» What you are asked to do
Search term "Response": copy each line of the data containing it.

"""

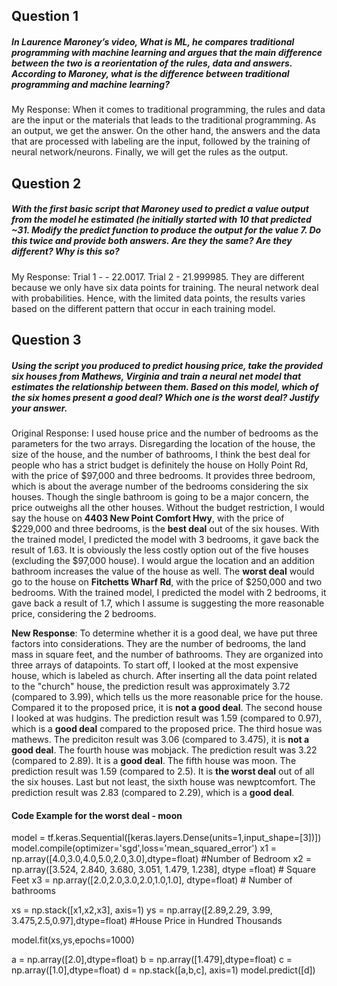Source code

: ## Question 1
##### In Laurence Maroney’s video, What is ML, he compares traditional programming with machine learning and argues that the main difference between the two is a reorientation of the rules, data and answers. According to Maroney, what is the difference between traditional programming and machine learning?
My Response: 
When it comes to traditional programming, the rules and data are the input or the materials that leads to the traditional programming. As an output, we get the answer. On the other hand, the answers and the data that are processed with labeling are the input, followed by the training of neural network/neurons. Finally, we will get the rules as the output. 

## Question 2 
##### With the first basic script that Maroney used to predict a value output from the model he estimated (he initially started with 10 that predicted ~31. Modify the predict function to produce the output for the value 7. Do this twice and provide both answers. Are they the same? Are they different? Why is this so?
My Response: 
Trial 1 - - 22.0017. Trial 2 - 21.999985. They are different because we only have six data points for training. The neural network deal with probabilities. Hence, with the limited data points, the results varies based on the different pattern that occur in each training model. 

## Question 3
##### Using the script you produced to predict housing price, take the provided six houses from Mathews, Virginia and train a neural net model that estimates the relationship between them. Based on this model, which of the six homes present a good deal? Which one is the worst deal? Justify your answer.
Original Response:
I used house price and the number of bedrooms as the parameters for the two arrays. Disregarding the location of the house, the size of the house, and the number of bathrooms, I think the best deal for people who has a strict budget is definitely the house on Holly Point Rd, with the price of $97,000 and three bedrooms. It provides three bedroom, which is about the average number of the bedrooms considering the six houses. Though the single bathroom is going to be a major concern, the price outweighs all the other houses. Without the budget restriction, I would say the house on **4403 New Point Comfort Hwy**, with the price of $229,000 and three bedrooms, is the **best deal** out of the six houses. With the trained model, I predicted the model with 3 bedrooms, it gave back the result of 1.63. It is obviously the less costly option out of the five houses (excluding the $97,000 house). I would argue the location and an addition bathroom increases the value of the house as well. The **worst deal** would go to the house on **Fitchetts Wharf Rd**, with the price of $250,000 and two bedrooms. With the trained model, I predicted the model with 2 bedrooms, it gave back a result of 1.7, which I assume is suggesting the more reasonable price, considering the 2 bedrooms.   

**New Response**:
To determine whether it is a good deal, we have put three factors into considerations. They are the number of bedrooms, the land mass in square feet, and the number of bathrooms. They are organized into three arrays of datapoints. To start off, I looked at the most expensive house, which is labeled as church. After inserting all the data point related to the "church" house, the prediction result was approximately 3.72 (compared to 3.99), which tells us the more reasonable price for the house. Compared it to the proposed price, it is **not a good deal**. The second house I looked at was hudgins. The prediction result was 1.59 (compared to 0.97), which is a **good deal** compared to the proposed price. The third hosue was mathews. The prediciton result was 3.06 (compared to 3.475), it is **not a good deal**. The fourth house was mobjack. The prediction result was 3.22 (compared to 2.89). It is a **good deal**. The fifth house was moon. The prediction result was 1.59 (compared to 2.5). It is **the worst deal** out of all the six houses. Last but not least, the sixth house was newptcomfort. The prediction result was 2.83 (compared to 2.29), which is a **good deal**.  

#### Code Example for the worst deal - moon
model = tf.keras.Sequential([keras.layers.Dense(units=1,input_shape=[3])])
model.compile(optimizer='sgd',loss='mean_squared_error')
x1 = np.array([4.0,3.0,4.0,5.0,2.0,3.0],dtype=float) #Number of Bedroom
x2 = np.array([3.524, 2.840, 3.680, 3.051, 1.479, 1.238], dtype =float) # Square Feet
x3 = np.array([2.0,2.0,3.0,2.0,1.0,1.0], dtype=float) # Number of bathrooms

xs = np.stack([x1,x2,x3], axis=1)
ys = np.array([2.89,2.29, 3.99, 3.475,2.5,0.97],dtype=float) #House Price in Hundred Thousands

model.fit(xs,ys,epochs=1000)

a = np.array([2.0],dtype=float)
b = np.array([1.479],dtype=float)
c = np.array([1.0],dtype=float)
d = np.stack([a,b,c], axis=1)
model.predict([d])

"""

» Exercise result
My Response: 
My Response: 
Original Response:
**New Response**:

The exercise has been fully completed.